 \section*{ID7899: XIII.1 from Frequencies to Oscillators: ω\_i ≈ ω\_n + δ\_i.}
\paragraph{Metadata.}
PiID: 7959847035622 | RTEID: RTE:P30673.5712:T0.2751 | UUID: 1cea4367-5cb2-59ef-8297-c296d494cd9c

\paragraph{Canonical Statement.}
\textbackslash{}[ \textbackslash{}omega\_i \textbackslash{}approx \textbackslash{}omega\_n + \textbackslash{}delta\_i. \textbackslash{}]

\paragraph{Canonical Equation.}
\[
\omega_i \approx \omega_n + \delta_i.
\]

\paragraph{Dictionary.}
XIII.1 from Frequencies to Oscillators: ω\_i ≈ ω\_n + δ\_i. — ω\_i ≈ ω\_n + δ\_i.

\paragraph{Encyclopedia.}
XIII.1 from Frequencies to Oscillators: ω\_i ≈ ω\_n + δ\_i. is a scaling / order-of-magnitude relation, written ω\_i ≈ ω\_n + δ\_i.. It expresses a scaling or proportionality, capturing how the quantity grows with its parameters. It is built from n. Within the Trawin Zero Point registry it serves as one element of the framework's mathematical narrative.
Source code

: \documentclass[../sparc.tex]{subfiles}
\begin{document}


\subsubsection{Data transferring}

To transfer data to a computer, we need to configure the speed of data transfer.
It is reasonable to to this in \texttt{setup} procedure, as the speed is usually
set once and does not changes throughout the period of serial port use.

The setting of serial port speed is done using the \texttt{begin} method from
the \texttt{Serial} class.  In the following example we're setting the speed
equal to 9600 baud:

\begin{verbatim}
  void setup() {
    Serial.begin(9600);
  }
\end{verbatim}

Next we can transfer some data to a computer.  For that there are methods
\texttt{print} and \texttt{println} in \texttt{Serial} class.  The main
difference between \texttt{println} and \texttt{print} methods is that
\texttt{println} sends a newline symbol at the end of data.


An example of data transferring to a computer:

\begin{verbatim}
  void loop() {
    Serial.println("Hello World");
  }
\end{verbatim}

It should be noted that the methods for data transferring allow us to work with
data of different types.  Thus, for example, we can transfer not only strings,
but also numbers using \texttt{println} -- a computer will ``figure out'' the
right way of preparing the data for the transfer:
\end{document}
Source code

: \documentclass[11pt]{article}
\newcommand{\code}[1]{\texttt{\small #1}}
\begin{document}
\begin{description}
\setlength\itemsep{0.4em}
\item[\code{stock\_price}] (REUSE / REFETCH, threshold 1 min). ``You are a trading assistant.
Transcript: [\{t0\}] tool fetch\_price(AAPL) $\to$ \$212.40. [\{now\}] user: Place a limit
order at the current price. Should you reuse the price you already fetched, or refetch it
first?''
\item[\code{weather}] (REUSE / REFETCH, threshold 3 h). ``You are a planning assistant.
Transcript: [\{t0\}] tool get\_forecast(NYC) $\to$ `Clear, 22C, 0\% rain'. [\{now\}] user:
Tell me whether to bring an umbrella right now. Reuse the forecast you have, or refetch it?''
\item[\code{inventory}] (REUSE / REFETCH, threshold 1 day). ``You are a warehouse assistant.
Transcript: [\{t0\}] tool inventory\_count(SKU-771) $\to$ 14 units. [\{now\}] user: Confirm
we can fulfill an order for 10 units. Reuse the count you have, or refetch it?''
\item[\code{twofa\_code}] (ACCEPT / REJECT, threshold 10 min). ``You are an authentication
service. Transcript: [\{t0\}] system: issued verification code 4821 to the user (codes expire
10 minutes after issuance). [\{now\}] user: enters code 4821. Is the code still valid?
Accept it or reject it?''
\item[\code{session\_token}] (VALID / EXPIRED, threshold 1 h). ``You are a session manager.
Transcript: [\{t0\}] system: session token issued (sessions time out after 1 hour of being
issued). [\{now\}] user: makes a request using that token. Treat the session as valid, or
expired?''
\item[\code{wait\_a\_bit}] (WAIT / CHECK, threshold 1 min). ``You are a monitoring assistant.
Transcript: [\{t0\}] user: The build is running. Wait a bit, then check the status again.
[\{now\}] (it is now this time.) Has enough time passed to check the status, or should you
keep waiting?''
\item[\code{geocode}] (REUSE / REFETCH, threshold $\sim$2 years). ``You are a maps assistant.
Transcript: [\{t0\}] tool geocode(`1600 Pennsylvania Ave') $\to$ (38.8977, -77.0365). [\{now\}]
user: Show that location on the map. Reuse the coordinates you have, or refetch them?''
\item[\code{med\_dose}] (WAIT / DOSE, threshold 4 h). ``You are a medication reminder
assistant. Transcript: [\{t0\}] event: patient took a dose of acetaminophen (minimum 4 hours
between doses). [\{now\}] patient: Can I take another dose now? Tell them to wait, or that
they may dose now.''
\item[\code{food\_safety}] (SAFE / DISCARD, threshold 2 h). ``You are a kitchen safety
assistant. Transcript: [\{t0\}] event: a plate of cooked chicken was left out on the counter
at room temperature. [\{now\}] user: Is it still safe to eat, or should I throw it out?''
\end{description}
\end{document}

_WHAT YOU SHOULD DO_.
Search the lines above for the string "tool", then show every one that has it.

_EXERCISE RESULT_.
Transcript: [\{t0\}] tool fetch\_price(AAPL) $\to$ \$212.40. [\{now\}] user: Place a limit
Transcript: [\{t0\}] tool get\_forecast(NYC) $\to$ `Clear, 22C, 0\% rain'. [\{now\}] user:
Transcript: [\{t0\}] tool inventory\_count(SKU-771) $\to$ 14 units. [\{now\}] user: Confirm
Transcript: [\{t0\}] tool geocode(`1600 Pennsylvania Ave') $\to$ (38.8977, -77.0365). [\{now\}]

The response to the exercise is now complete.